***** The input
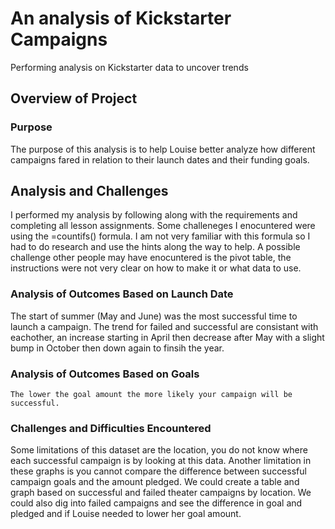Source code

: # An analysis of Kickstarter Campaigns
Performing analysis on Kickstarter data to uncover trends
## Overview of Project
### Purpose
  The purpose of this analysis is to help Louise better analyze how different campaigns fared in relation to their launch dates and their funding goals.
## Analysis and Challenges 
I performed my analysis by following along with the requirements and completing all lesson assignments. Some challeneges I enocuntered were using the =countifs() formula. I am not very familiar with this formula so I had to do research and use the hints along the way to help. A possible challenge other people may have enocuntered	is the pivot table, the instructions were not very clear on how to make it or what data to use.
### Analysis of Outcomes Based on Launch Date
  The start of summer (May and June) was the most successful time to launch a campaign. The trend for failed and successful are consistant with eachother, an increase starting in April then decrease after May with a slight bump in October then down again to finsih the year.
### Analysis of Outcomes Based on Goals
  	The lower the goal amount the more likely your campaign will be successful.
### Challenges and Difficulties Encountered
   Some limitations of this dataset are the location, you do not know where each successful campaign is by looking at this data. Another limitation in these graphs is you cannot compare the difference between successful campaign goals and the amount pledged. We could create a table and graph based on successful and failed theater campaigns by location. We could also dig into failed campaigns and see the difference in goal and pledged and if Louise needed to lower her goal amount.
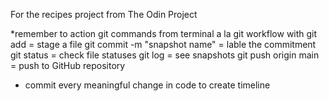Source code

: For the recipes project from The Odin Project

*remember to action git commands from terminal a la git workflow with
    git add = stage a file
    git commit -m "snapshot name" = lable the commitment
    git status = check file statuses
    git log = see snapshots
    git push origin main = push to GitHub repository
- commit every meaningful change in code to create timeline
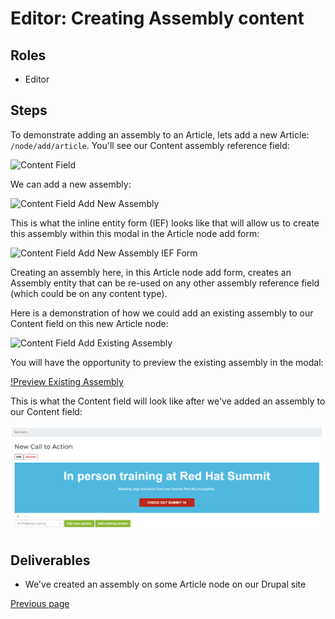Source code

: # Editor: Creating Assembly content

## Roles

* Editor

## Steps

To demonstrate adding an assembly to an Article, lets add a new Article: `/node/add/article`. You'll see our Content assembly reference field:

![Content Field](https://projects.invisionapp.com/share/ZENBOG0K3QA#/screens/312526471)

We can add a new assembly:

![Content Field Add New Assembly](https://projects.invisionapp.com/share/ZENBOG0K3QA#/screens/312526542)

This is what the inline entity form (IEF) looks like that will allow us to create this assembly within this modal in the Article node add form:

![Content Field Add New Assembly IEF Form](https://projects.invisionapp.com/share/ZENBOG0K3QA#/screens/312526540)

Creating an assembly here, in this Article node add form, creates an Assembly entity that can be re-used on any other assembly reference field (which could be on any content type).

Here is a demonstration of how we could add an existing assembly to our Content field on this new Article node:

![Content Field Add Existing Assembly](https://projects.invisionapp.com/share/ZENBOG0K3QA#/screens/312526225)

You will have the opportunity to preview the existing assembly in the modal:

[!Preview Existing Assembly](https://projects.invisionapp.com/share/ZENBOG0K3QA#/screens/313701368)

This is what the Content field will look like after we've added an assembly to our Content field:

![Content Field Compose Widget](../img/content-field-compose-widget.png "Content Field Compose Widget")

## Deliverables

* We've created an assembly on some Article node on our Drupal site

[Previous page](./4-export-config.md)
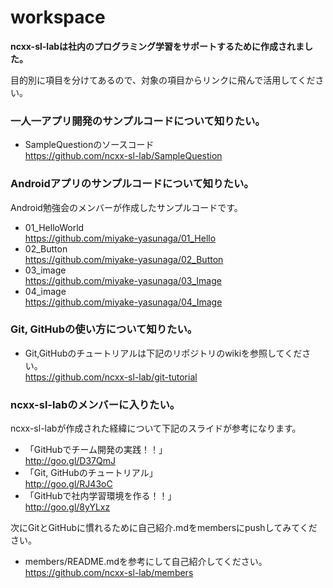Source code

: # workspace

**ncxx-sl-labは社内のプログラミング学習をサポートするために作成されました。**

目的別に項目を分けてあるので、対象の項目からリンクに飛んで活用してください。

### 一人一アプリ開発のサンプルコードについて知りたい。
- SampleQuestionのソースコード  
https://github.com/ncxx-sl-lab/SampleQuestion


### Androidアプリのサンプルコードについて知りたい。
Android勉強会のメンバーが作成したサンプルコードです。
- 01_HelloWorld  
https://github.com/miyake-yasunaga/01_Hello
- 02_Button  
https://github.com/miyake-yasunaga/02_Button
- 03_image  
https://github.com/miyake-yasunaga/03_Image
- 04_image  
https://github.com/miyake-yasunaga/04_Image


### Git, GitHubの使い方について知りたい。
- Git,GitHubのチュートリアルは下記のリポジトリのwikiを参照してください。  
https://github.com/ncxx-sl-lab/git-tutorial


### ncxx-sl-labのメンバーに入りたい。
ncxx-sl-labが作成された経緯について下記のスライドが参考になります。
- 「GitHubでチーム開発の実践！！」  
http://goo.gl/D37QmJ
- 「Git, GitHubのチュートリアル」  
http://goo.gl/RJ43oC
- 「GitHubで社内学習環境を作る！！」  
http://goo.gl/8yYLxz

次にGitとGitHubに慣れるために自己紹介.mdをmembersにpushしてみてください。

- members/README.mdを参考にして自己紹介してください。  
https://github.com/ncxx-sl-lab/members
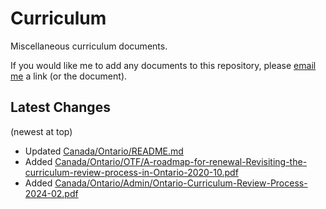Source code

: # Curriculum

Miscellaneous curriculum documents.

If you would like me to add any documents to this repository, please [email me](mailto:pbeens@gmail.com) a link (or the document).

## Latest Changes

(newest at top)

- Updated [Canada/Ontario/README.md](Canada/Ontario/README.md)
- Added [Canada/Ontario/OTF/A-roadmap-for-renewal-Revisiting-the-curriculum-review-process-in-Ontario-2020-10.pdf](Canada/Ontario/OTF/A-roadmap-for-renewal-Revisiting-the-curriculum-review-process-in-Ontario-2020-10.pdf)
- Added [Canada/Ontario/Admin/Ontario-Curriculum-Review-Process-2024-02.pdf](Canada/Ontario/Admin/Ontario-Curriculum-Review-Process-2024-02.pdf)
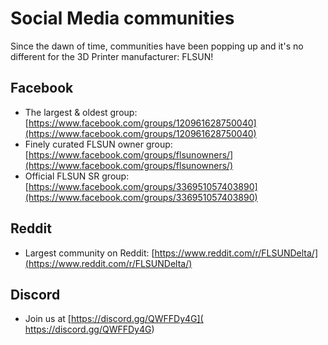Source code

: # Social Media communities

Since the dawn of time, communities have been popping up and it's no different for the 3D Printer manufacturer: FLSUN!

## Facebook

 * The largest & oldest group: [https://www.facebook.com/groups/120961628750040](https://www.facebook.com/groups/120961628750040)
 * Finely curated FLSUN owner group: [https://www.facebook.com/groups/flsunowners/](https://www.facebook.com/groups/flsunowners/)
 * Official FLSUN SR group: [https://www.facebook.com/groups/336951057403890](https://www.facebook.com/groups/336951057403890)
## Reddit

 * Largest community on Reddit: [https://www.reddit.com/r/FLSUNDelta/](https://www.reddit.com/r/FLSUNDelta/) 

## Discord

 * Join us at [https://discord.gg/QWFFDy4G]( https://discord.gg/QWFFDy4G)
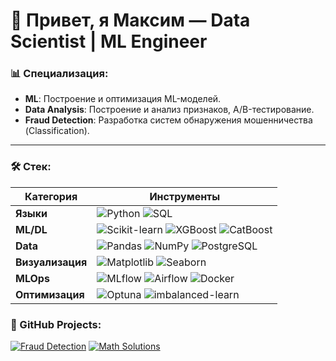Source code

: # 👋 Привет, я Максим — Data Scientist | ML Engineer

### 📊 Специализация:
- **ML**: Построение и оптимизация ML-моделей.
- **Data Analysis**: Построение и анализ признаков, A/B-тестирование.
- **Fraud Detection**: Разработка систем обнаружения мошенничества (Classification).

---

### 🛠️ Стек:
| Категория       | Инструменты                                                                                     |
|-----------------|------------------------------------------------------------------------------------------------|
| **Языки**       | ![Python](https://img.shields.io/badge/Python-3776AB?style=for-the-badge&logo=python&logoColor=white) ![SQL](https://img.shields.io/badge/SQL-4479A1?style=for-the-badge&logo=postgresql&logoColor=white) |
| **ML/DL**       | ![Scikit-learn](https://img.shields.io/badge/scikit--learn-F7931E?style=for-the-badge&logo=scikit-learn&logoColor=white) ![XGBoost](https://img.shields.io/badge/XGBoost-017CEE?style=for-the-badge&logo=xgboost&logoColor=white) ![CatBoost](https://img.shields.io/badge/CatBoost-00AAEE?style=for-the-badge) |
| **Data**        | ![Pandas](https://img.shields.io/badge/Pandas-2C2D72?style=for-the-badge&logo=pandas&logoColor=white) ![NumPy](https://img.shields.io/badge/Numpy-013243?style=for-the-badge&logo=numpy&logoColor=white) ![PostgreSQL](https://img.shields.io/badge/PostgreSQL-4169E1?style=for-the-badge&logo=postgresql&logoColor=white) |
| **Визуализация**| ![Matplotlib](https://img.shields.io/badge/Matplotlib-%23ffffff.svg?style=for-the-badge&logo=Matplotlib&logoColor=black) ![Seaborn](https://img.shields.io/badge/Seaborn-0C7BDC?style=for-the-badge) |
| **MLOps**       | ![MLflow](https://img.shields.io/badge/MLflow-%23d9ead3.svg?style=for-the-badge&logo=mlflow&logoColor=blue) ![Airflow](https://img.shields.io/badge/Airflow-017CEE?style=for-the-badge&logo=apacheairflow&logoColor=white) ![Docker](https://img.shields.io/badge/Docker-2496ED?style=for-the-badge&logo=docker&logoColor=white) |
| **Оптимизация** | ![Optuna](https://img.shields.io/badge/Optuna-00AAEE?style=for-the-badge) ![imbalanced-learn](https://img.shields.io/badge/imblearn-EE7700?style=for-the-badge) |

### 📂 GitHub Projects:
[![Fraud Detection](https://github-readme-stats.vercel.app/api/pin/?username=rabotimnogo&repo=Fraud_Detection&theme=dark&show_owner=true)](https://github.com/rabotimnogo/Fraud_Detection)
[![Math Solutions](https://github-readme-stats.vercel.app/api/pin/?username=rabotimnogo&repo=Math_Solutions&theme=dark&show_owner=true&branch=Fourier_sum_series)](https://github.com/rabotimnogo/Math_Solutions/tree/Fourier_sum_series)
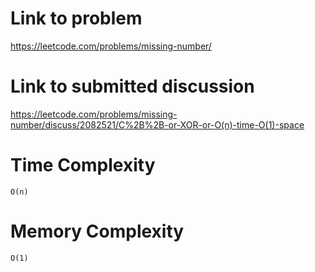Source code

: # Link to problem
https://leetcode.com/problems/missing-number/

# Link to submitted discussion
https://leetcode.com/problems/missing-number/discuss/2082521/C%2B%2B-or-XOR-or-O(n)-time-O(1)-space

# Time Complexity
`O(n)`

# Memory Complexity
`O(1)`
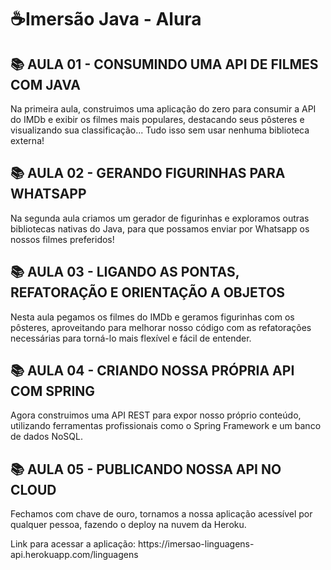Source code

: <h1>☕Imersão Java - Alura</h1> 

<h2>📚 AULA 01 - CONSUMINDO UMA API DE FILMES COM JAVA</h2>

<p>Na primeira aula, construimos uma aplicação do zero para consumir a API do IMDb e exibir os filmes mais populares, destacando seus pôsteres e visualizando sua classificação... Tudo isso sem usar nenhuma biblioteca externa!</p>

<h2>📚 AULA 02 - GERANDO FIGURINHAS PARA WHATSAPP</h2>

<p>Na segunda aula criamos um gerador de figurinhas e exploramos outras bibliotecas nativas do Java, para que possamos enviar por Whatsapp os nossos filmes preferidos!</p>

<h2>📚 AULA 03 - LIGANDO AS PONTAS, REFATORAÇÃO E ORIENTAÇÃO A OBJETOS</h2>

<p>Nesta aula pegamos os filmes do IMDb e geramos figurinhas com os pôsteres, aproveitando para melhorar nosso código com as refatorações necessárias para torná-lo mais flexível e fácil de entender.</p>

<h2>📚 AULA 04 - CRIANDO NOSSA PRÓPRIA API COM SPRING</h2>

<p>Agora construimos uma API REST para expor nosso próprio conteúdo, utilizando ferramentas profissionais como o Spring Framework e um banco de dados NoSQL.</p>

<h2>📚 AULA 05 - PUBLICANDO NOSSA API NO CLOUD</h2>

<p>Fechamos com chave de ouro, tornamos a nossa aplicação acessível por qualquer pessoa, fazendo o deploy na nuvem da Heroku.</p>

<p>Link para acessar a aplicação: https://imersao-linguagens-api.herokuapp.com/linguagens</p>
**********
• _Activity_
Only one thing is wanted here, an exact copy of the lines from the first line above through the line containing "### Analysis of Outcomes Based on Goals", minus any picture.

• _Response area_
Source code

: # An analysis of Kickstarter Campaigns
Performing analysis on Kickstarter data to uncover trends
## Overview of Project
### Purpose
  The purpose of this analysis is to help Louise better analyze how different campaigns fared in relation to their launch dates and their funding goals.
## Analysis and Challenges 
I performed my analysis by following along with the requirements and completing all lesson assignments. Some challeneges I enocuntered were using the =countifs() formula. I am not very familiar with this formula so I had to do research and use the hints along the way to help. A possible challenge other people may have enocuntered	is the pivot table, the instructions were not very clear on how to make it or what data to use.
### Analysis of Outcomes Based on Launch Date
  The start of summer (May and June) was the most successful time to launch a campaign. The trend for failed and successful are consistant with eachother, an increase starting in April then decrease after May with a slight bump in October then down again to finsih the year.
### Analysis of Outcomes Based on Goals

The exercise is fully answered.